Changing stroke rehab and research worldwide now.Time is Brain! trillions and trillions of neurons that DIE each day because there are NO effective hyperacute therapies besides tPA(only 12% effective). I have 523 posts on hyperacute therapy, enough for researchers to spend decades proving them out. These are my personal ideas and blog on stroke rehabilitation and stroke research. Do not attempt any of these without checking with your medical provider. Unless you join me in agitating, when you need these therapies they won't be there.

What this blog is for:

My blog is not to help survivors recover, it is to have the 10 million yearly stroke survivors light fires underneath their doctors, stroke hospitals and stroke researchers to get stroke solved. 100% recovery. The stroke medical world is completely failing at that goal, they don't even have it as a goal. Shortly after getting out of the hospital and getting NO information on the process or protocols of stroke rehabilitation and recovery I started searching on the internet and found that no other survivor received useful information. This is an attempt to cover all stroke rehabilitation information that should be readily available to survivors so they can talk with informed knowledge to their medical staff. It lays out what needs to be done to get stroke survivors closer to 100% recovery. It's quite disgusting that this information is not available from every stroke association and doctors group.

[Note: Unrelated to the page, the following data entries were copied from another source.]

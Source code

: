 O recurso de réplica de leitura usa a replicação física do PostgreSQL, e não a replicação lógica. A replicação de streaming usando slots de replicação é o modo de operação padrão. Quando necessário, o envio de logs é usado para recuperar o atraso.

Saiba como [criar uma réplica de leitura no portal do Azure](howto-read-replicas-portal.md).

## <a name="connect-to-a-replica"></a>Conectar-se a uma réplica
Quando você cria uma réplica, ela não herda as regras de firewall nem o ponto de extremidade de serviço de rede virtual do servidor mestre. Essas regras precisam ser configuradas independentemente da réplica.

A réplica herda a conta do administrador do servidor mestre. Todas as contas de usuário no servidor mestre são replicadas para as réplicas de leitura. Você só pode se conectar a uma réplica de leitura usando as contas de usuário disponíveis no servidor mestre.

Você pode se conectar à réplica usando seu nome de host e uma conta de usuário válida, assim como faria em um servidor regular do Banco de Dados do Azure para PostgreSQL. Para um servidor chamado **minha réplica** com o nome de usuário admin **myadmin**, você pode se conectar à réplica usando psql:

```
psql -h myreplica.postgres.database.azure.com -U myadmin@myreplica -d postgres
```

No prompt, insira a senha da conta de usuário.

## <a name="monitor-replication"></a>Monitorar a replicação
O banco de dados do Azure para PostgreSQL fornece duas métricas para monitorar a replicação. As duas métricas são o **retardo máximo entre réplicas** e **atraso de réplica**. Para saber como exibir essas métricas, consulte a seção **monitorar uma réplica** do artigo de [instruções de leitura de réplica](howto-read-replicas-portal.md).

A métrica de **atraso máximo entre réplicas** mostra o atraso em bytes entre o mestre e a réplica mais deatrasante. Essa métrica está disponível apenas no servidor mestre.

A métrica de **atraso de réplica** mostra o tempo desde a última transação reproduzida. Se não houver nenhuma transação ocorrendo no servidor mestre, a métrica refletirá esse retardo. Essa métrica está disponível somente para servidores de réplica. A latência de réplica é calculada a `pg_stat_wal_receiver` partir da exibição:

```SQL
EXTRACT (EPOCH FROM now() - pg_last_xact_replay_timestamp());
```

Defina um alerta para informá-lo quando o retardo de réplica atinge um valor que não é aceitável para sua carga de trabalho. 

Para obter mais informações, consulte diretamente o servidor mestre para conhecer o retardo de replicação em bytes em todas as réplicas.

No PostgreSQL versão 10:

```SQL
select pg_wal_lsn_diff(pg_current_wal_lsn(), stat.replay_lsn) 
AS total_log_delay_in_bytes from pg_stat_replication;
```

Tuesday, November 11, 2014

Motor skills improved after stroke by novel rehabilitation device

Since upper limb recovery is notoriously difficult your doctots and therapists should be all over this device. But I bet you will hear nothing about this from them.
http://www.medicalnewstoday.com/releases/269548.php
Using a novel stroke rehabilitation device that converts an individual's thoughts to electrical impulses to move upper extremities, stroke patients reported improvements in their motor function and ability to perform activities of daily living. Results of the study were presented at the annual meeting of the Radiological Society of North America (RSNA).
"Each year, nearly 800,000 people suffer a new or recurrent stroke in the United States, and 50 percent of those have some degree of upper extremity disability," said Vivek Prabhakaran, M.D., Ph.D., director of functional neuroimaging in radiology at the University of Wisconsin-Madison. "Rehabilitation sessions with our device allow patients to achieve an additional level of recovery and a higher quality of life."
Dr. Prabhakaran, along with co-principal investigator Justin Williams, Ph.D., and a multidisciplinary team, built the new rehabilitation device by pairing a functional electrical stimulation (FES) system, which is currently used to help stroke patients recover limb function, and a brain control interface (BCI), which provides a direct communication pathway between the brain and this peripheral stimulation device.
In an FES system, electrical currents are used to activate nerves in paralyzed extremities. Using a computer and an electrode cap placed on the head, the new BCI-FES device (called the Closed-Loop Neural Activity-Triggered Stroke Rehabilitation Device) interprets electrical impulses from the brain and transmits the information to the FES.
"FES is a passive technique in that the electrical impulses move the patients' extremities for them," Dr. Prabhakaran said. "When a patient using our device is asked to imagine or attempt to move his or her hand, the BCI translates that brain activity to a signal that triggers the FES. Our system adds an active component to the rehabilitation by linking brain activity to the peripheral stimulation device, which gives the patients direct control over their movement."
The Wisconsin team conducted a small clinical trial of their rehabilitation device, enlisting eight patients with one hand affected by stroke. The patients were also able to serve as a control group by using their normal, unaffected hand. Patients in the study represented a wide range of stroke severity and amount of time elapsed since the stroke occurred. Despite having received standard rehabilitative care, the patients had varying degrees of residual motor deficits in their upper extremities. Each underwent nine to 15 rehabilitation sessions of two to three hours with the new device over a period of three to six weeks.
The patients also underwent functional magnetic resonance imaging (fMRI) and diffusion tensor imaging (DTI) before, at the mid-point of, at the end of, and one month following the rehabilitation period. fMRI is able to show which areas of the brain are activated while the patient performs a task, and DTI reveals the integrity of fibers within the white matter that connects the brain's functional areas.
Patients who suffered a stroke of moderate severity realized the greatest improvements to motor function following the rehabilitation sessions. Patients diagnosed with mild and severe strokes reported improved ability to complete activities of daily living following rehabilitation.
Dr. Prabhakaran said the results captured throughout the rehabilitation process - specifically the ratio of hemispheric involvement of motor areas - related well to the behavioral changes observed in patients. A comparison of pre-rehabilitation and post-rehabilitation fMRI results revealed reorganization in the regions of the brain responsible for motor function. DTI results over the course of the rehabilitation period revealed a gradual strengthening of the integrity of the fiber tracts.
"Our hope is that this device not only shortens rehabilitation time for stroke patients, but also that it brings a higher level of recovery than is achievable with the current standard of care," Dr. Prabhakaran said. "We believe brain imaging will be helpful in both planning and tracking a stroke patient's therapy, as well as learning more about neuroplastic changes during recovery."